神の右腕、何本までなら許される?
おとのり
第1部 新たな神の降臨
第1章 自作の異世界
第1話
その瞬間。俺の人生は変わった。
VRの準備を整え、異世界での冒険を始めるために各種設定を終わらせ、ゲームをスタートさせた。
プレイヤーネームはコウ。最初に振り分けることができるステータスポイントは、バランス良く振り分けている。
ゲームクリエイターの神様と称される、安藤雄仁が手掛けるVRMMORPG『Greenhorn-online』
そのβテストを行う前の、α版を準備するための最終テストを行うのが目的だ
……ったはず、なのだが?
「いやー。最近のVRゲームは、臨場感がスゴイな!」
初期設定でスタート地点は6か所から選択できる。その中で、カーソルはランダムで初期配置されるので、そのままウォータニカからスタートさせた。
ウォータニカは6つある大陸の中、水の大陸の初期エリアの街である。
設定画面から切り替わり、街への転移が始まった瞬間、チカッと視覚を刺激されたかと思ったら、見知らぬ街に立っていた。
「待て! 待て待て待て!」
見知らぬ街って、おかしいだろ!?
俺、α版が出来上がったら、病気療養のために離職することが決まっているとはいえ、アシスタントディレクターだよ?
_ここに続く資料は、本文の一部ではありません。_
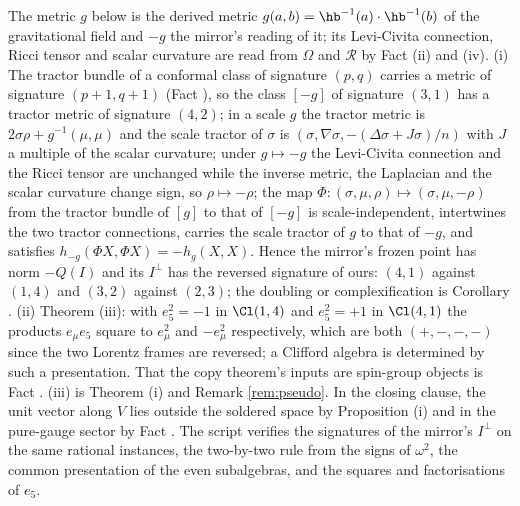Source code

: The metric $g$ below is the derived metric $g(a,b) = \hb^{-1}(a) \cdot \hb^{-1}(b)$ of the gravitational field and $-g$ the mirror's reading of it; its Levi-Civita connection, Ricci tensor and scalar curvature are read from $\Omega$ and $\mathcal{R}$ by Fact (ii) and (iv). (i) The tractor bundle of a conformal class of signature $(p,q)$ carries a metric of signature $(p+1,q+1)$ (Fact ), so the class $[-g]$ of signature $(3,1)$ has a tractor metric of signature $(4,2)$; in a scale $g$ the tractor metric is $2\sigma\rho + g^{-1}(\mu,\mu)$ and the scale tractor of $\sigma$ is $(\sigma, \nabla\sigma, -(\Delta\sigma + J\sigma)/n)$ with $J$ a multiple of the scalar curvature; under $g \mapsto -g$ the Levi-Civita connection and the Ricci tensor are unchanged while the inverse metric, the Laplacian and the scalar curvature change sign, so $\rho \mapsto -\rho$; the map $\Phi: (\sigma, \mu, \rho) \mapsto (\sigma, \mu, -\rho)$ from the tractor bundle of $[g]$ to that of $[-g]$ is scale-independent, intertwines the two tractor connections, carries the scale tractor of $g$ to that of $-g$, and satisfies $h_{-g}(\Phi X, \Phi X) = -h_{g}(X, X)$. Hence the mirror's frozen point has norm $-Q(I)$ and its $I^{\perp}$ has the reversed signature of ours: $(4,1)$ against $(1,4)$ and $(3,2)$ against $(2,3)$; the doubling or complexification is Corollary . (ii) Theorem (iii): with $e_{5}^{2} = -1$ in $\Cl(1,4)$ and $e_{5}^{2} = +1$ in $\Cl(4,1)$ the products $e_{\mu}e_{5}$ square to $e_{\mu}^{2}$ and $-e_{\mu}^{2}$ respectively, which are both $(+,-,-,-)$ since the two Lorentz frames are reversed; a Clifford algebra is determined by such a presentation. That the copy theorem's inputs are spin-group objects is Fact . (iii) is Theorem (i) and Remark \ref{rem:pseudo}. In the closing clause, the unit vector along $V$ lies outside the soldered space by Proposition (i) and in the pure-gauge sector by Fact . The script verifies the signatures of the mirror's $I^{\perp}$ on the same rational instances, the two-by-two rule from the signs of $\omega^{2}$, the common presentation of the even subalgebras, and the squares and factorisations of $e_{5}$.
安藤さんの右腕として、この世界を創ってきた人間だよ?
何で、見知らぬ街なのさ!?
いやね。完全に、見知らぬ街ってわけじゃないんだよ?
俺の知ってるウォータニカの面影はある。けど、こんなに緻密な街じゃない。もっと、メリハリの利いた初心者にも優しい造りの街のはずだった。
街行くNPCも、こんなに多く配置していなかったはずだ。というか、そもそも、
だいたい、現実と区別がつかないほどリアルなグラフィックにしてない。
しかもね。
「嗅覚も、味覚も、実装した記憶がないんだが?」
どこからか漂ってくる食べ物の匂いに、鼻をヒクヒクさせる。味覚を確かめたわけではないのだが、口の中を動く舌の感覚が、しっかりと存在するのだ。それだけでなく、触覚も全身に行き渡っている。
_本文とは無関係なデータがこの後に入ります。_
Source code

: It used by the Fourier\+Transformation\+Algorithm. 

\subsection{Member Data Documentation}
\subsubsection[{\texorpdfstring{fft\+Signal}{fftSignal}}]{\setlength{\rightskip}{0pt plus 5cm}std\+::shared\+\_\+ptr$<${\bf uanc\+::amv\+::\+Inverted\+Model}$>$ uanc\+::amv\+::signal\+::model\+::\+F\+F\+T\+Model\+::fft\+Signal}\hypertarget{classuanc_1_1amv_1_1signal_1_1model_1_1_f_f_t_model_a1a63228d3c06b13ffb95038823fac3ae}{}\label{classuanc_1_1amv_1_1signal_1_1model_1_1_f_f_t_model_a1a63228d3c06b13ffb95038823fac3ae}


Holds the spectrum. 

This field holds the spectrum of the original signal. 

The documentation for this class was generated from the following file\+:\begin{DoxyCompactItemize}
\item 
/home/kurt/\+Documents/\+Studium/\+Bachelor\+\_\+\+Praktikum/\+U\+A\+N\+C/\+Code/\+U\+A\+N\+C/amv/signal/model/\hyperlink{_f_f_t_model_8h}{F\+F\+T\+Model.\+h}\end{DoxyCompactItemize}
どう考えても、バーチャルの反応ではなく、生身の体だ。
そうかと思うと、メニュー画面を表示させることもできる。
プレイヤーネームはコウ。
ステータスも、先ほど振り分けた通りだ。
インベントリに入っている初期アイテムも、仕様通りの内容である。目の前の現実がおかしいと思うよりも、自分の頭がおかしいと考えた方がしっくりくる状態だ。それとも、妙にリアルな夢、と判断するべきだろうか。
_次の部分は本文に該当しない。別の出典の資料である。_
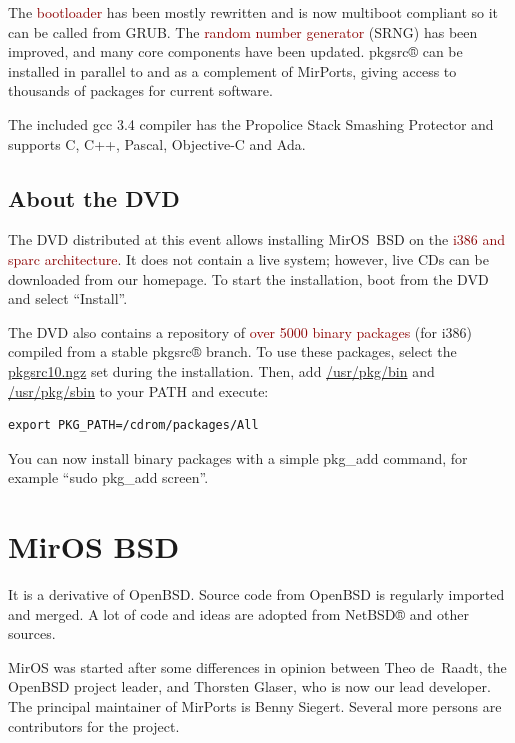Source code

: \documentclass[a4paper,landscape,11pt,notumble]{leaflet}
\begin{document}
The \textcolor{darkred}{bootloader} has been mostly rewritten and is now multiboot compliant so it can be called from GRUB.
The \textcolor{darkred}{random number generator} (SRNG) has been improved, and many core components have been updated.
pkgsrc® can be installed in parallel to and as a complement of MirPorts, giving access to thousands of packages for current software. 

The included gcc 3.4 compiler has the Propolice Stack Smashing Protector and supports C, C++, Pascal,  Objective-C and Ada.


\subsection{About the DVD}

The DVD distributed at this event allows installing MirOS~BSD on the \textcolor{darkred}{i386 and sparc architecture}.
It does not contain a live system; however, live CDs can be downloaded from our homepage.
To start the installation, boot from the DVD and select ``Install''.

The DVD also contains a repository of \textcolor{darkred}{over 5000 binary packages} (for i386) compiled from a stable pkgsrc® branch.
To use these packages, select the \url{pkgsrc10.ngz} set during the installation.
Then, add \url{/usr/pkg/bin} and \url{/usr/pkg/sbin} to your PATH and execute:
%
\begin{verbatim}
export PKG_PATH=/cdrom/packages/All
\end{verbatim}
%
You can now install binary packages with a simple pkg\_add command, for example ``sudo pkg\_add screen''.

\newpage

\section{MirOS BSD}


It is a derivative of OpenBSD. Source code from OpenBSD is regularly imported and merged. A lot of code and ideas are adopted from NetBSD® and other sources.

MirOS was started after some differences in opinion between Theo de~Raadt, the OpenBSD project leader, and Thorsten Glaser, who is now our lead developer. The principal maintainer of MirPorts is Benny Siegert. Several more persons are contributors for the project.
\end{document}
こりゃ、ログアウトするしかないか? と、思った矢先だった。
視界の中に、チャットの申請が届いた。
「何だ。チャットが届くってことは、仕様通りなのか?」
許可、拒否、保留の3択の内、許可をタッチする。
『コウさん、聞こえますか?』
「うお!?」
急に耳元に息を吹きかけられたみたいな感覚に襲われ、驚いてしまう。
「この声は、緑山さん?」
緑山さんは、俺よりも先に安藤さんに声をかけられ、チームに参加していたテクニカルディレクターである。プログラムチームのトップとしてだけでなく、プランナーとしても参加しており、俺よりもGreenhorn-onlineの世界を熟知している超人だ。
『良かった。つながった。ビックリしたよ。テスト始めようと思ったら、急に消えちゃったから……』
緑山さんは、安堵の声で告げてくる。
ちょっと待って?
「消えちゃった?」
『それは、もう、きれいさっぱり。存在が消えたね。探すのに苦労したよ。まさか、そっちの世界に直に行っちゃうとは、想定外!』
だっひゃっひゃっひゃと、緑山さんは聞き慣れたいつもの豪快な笑い声を上げる。
「そっちの世界?」
普段通りの緑山さんの反応に対して、こちらは嫌な予感だけが頭の中を渦巻いている。
『その予想。正解! コウさん。異世界転生しちゃってる! 異世界転生? 異世界転移? 死んでるわけじゃないし、こっちの世界の肉体そのままじゃないし、この場合、どっちなんだろう? まあ、どっちでもいいよね』
緑山さんの軽い口調のせいで、かえって冷静に、事態を受け入れることができたのだった。